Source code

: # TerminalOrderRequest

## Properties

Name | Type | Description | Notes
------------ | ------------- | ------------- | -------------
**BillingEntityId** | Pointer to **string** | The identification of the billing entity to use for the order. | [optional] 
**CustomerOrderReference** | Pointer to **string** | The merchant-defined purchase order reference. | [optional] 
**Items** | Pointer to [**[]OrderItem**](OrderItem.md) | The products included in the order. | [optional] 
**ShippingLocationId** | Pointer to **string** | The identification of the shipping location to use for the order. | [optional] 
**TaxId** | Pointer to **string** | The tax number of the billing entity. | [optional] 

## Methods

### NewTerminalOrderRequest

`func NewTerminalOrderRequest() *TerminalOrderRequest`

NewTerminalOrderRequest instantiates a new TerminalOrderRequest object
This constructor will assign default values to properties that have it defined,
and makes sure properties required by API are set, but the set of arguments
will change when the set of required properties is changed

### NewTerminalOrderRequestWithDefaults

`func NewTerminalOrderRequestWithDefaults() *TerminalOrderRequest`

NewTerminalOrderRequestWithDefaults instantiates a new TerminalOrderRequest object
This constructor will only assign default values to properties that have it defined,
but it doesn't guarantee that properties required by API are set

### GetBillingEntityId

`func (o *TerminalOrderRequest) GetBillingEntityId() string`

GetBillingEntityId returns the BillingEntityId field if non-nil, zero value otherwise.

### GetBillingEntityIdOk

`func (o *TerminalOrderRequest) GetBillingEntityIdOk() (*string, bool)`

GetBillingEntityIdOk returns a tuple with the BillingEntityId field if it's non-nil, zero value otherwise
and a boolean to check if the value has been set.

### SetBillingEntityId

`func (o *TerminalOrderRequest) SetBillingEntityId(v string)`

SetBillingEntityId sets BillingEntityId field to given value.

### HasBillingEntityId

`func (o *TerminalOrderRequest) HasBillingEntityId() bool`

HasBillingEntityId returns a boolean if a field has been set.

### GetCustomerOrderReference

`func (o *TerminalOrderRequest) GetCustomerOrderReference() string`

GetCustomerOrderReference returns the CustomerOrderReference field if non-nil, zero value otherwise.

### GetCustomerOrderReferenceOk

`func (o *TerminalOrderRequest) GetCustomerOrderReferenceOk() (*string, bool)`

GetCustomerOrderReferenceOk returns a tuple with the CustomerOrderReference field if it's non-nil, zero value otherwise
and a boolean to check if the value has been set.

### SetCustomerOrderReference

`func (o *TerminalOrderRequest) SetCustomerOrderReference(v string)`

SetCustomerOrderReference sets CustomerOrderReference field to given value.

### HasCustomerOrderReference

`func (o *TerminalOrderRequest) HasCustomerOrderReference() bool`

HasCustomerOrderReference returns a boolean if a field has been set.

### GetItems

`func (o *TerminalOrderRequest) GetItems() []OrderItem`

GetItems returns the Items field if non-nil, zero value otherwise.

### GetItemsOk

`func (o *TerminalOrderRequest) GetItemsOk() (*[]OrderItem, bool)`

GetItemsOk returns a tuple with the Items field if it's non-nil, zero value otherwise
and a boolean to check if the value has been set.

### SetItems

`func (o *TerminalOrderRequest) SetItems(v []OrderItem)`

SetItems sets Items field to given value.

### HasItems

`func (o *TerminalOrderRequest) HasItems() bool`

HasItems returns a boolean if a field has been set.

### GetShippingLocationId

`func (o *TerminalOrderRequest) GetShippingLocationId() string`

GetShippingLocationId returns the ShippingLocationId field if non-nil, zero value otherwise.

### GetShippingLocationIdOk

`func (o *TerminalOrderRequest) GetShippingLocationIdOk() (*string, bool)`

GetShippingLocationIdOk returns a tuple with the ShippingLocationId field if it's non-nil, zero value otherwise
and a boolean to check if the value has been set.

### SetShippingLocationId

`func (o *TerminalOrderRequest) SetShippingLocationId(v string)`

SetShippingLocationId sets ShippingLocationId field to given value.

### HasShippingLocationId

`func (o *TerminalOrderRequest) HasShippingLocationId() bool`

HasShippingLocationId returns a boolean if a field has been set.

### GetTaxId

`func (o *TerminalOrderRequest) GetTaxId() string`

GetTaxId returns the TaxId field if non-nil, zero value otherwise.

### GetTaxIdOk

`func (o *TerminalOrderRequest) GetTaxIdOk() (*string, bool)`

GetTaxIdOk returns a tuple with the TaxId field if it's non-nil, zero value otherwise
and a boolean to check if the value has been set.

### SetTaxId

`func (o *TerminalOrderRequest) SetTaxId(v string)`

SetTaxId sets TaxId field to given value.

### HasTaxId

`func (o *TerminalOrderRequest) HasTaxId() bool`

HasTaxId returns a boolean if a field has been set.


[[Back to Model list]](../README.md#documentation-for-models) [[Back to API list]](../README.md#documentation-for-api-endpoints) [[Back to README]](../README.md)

* * * * *

Description of the task.
Each line above holding the word "have" counts; reply with how many there are, only the number.

Exercise answer.
2